Эмка был не от мира сего. Он носил куцую шинелку пелеринкой (без хлястика) и выкопанную откуда-то буденовку, едва ли не времен Гражданской войны. Говорят, одно время он ходил совсем босиком, пока институтский профком не выдал ему ордер на валенки. Эти валенки носили Эмку по Москве и в стужу, и в ростепель, и по сухому асфальту, и по лужам. По мере того как подошвы стирались, Эмка сдвигал их вперед, шествовал на голенищах. Голенища все сдвигались и сдвигались, становились короче и короче, в конце концов едва стали закрывать щиколотки, а носки валенок величаво росли вверх, загибаясь к самым коленям, каждый — что корабельный форштевень.

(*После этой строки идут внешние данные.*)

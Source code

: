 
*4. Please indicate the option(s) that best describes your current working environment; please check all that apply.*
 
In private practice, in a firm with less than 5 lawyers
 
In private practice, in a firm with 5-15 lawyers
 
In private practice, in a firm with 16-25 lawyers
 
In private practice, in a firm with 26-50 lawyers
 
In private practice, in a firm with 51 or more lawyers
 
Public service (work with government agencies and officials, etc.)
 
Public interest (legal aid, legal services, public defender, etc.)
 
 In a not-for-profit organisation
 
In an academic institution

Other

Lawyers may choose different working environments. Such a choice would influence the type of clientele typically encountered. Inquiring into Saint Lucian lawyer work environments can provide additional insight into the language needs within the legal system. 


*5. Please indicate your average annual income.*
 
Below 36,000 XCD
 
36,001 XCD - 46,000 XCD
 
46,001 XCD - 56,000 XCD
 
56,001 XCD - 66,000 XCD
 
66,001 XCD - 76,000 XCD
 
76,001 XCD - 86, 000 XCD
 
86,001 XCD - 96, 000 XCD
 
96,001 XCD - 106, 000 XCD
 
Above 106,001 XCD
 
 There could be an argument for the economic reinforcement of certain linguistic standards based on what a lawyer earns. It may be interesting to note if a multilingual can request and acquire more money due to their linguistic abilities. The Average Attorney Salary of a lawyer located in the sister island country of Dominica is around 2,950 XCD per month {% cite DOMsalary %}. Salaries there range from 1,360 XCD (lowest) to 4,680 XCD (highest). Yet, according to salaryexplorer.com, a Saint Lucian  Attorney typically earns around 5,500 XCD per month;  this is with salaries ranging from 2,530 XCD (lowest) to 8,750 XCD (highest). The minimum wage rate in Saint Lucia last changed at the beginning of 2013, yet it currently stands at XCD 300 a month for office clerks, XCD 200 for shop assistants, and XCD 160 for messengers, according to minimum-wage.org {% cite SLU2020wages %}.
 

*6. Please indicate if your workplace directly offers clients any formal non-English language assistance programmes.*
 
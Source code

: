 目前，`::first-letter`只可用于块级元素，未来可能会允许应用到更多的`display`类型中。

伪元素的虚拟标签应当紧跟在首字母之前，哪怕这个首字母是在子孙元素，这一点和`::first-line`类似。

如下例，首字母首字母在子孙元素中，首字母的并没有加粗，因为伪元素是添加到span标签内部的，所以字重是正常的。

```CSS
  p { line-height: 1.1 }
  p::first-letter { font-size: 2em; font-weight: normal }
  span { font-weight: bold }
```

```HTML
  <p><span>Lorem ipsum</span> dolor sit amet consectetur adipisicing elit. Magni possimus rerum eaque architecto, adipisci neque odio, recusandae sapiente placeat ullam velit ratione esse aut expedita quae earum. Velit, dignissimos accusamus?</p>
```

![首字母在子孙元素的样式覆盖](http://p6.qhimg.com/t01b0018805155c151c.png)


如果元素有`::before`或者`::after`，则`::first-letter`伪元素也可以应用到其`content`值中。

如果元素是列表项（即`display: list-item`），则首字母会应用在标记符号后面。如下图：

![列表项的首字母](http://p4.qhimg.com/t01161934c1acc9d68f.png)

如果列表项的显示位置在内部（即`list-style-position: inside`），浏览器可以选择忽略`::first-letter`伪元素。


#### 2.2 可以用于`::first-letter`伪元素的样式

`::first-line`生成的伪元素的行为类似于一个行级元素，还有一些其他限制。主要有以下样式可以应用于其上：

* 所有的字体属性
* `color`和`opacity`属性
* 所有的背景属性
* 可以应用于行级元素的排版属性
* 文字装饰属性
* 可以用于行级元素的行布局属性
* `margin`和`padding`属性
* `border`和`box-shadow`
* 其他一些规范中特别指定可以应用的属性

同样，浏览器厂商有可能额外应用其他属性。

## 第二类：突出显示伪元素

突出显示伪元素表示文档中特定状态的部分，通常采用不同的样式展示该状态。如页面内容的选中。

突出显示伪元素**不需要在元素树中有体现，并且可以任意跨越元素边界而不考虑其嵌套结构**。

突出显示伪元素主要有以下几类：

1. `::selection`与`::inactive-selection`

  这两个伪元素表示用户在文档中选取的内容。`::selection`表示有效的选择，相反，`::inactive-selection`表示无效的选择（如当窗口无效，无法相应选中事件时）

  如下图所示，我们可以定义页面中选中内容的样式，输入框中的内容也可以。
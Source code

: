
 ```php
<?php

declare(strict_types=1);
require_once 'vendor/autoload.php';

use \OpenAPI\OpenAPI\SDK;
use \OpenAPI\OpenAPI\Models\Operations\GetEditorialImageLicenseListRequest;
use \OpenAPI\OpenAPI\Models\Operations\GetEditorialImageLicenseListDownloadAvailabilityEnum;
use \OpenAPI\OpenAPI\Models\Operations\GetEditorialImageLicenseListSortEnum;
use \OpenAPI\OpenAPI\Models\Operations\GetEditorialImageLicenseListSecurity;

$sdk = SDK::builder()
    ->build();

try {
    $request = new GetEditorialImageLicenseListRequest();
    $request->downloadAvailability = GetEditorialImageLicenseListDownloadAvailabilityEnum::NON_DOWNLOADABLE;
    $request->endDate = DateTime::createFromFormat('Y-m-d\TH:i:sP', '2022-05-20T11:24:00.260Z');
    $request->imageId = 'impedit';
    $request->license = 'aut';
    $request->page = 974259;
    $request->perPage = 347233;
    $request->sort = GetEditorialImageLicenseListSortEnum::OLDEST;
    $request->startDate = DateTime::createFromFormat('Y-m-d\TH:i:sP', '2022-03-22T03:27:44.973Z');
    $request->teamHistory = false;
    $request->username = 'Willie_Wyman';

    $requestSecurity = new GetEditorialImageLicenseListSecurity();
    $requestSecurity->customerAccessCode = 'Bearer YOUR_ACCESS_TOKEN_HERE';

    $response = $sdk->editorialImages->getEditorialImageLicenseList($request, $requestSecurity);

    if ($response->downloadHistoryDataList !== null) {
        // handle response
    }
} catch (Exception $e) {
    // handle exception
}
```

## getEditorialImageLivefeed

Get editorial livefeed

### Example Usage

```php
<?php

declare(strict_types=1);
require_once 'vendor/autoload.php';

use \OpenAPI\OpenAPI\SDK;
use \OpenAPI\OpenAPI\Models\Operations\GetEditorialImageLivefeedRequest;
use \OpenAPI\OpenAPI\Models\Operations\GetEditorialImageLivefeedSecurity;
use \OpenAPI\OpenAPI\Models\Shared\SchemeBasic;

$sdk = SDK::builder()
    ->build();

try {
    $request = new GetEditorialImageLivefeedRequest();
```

Видавшая виды Москва дивилась на Эмкины валенки. И шинелка пелеринкой, и островерхая буденовка — Эмку принимали за умалишенного, сторонились на мостовых, что нисколько его не смущало.

Тендряков

Начальник военной кафедры нашего института полковник Львов-Иванов произнес на собрании фразу, ставшую потом легендарной. Речь шла о безалаберности студенческой вольницы, об отсутствии не то что военной, а вообще какой бы то ни было дисциплины.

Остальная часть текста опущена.